A factory worker pushes a 29.8 kg crate a distance of 5.0 m along a level floor

Question

A factory worker pushes a 29.8 kg crate a distance of 5.0 m along a level floor at constant velocity by pushing downward at an angle of 30 below the horizontal.
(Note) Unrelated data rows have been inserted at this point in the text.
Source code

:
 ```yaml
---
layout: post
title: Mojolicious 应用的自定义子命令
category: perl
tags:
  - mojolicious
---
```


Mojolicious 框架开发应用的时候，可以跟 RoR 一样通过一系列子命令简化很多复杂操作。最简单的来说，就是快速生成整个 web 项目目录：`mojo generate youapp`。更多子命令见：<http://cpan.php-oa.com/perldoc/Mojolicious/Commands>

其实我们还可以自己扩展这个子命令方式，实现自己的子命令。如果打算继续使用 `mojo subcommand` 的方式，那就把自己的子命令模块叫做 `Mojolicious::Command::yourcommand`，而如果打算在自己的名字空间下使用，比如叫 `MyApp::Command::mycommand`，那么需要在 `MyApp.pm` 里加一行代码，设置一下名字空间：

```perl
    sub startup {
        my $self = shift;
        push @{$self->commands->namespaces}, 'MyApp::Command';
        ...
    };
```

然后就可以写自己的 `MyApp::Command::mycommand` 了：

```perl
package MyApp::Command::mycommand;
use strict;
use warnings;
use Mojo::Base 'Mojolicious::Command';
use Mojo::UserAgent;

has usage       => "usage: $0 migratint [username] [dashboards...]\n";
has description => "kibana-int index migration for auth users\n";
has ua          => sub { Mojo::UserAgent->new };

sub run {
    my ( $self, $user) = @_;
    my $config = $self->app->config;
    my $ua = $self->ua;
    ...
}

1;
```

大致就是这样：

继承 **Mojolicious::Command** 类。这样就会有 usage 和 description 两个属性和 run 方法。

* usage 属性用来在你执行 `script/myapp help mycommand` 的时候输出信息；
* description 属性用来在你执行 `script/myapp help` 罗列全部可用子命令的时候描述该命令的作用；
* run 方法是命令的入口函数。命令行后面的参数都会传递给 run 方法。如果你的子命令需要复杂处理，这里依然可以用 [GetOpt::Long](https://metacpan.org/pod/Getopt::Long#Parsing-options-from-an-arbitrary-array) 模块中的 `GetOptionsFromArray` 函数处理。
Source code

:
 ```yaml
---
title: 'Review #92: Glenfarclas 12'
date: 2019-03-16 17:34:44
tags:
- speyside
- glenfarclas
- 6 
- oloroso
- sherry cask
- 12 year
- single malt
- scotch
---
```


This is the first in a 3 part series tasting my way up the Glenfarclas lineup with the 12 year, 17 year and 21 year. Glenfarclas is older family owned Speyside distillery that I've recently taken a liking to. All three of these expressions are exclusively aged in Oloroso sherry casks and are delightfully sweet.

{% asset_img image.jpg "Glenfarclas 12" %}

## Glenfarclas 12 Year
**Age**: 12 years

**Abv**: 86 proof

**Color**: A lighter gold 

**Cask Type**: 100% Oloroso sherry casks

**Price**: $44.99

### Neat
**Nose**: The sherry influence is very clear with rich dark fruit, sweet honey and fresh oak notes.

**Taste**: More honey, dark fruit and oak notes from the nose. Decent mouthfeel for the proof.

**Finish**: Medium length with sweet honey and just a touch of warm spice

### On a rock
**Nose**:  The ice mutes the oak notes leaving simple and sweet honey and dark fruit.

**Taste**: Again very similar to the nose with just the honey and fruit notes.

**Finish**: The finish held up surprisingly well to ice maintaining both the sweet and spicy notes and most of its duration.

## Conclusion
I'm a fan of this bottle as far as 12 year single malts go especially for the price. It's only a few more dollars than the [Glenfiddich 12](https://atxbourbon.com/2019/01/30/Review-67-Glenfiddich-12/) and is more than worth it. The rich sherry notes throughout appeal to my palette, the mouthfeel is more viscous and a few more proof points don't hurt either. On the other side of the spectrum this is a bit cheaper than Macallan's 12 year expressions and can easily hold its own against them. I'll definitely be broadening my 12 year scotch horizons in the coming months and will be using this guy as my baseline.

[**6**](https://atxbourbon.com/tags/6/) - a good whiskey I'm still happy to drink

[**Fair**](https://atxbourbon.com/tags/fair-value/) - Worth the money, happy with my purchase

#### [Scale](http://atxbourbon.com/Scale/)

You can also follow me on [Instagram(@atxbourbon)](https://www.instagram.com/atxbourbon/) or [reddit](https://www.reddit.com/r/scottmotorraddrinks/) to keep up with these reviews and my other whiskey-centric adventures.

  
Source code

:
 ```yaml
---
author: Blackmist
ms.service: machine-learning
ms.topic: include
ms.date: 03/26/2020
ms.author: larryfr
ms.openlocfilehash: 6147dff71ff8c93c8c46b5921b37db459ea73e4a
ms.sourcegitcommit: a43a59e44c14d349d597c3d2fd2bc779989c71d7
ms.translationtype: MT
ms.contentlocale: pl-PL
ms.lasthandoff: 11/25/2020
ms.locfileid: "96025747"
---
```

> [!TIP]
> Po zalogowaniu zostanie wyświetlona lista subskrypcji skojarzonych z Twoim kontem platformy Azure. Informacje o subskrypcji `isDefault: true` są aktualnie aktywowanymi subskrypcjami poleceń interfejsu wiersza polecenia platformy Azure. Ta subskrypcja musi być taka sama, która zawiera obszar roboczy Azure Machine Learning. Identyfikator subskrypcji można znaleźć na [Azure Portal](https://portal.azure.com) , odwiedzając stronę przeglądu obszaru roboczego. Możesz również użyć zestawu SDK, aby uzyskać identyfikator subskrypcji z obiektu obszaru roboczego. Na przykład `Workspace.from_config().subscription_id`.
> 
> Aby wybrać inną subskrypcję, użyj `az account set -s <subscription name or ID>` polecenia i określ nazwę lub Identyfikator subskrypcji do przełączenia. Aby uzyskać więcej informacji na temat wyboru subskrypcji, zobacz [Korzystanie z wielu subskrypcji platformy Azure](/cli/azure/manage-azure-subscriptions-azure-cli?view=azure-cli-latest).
The coefficient of kinetic friction between the crate and floor is 0.26.

1.What magnitude of force must the worker apply to move the crate at constant velocity?

2.How much work is done on the crate by this force when the crate is pushed a distance of 5.0 m ?

3.How much work is done on the crate by friction during this displacement?

4.How much work is done by the normal force?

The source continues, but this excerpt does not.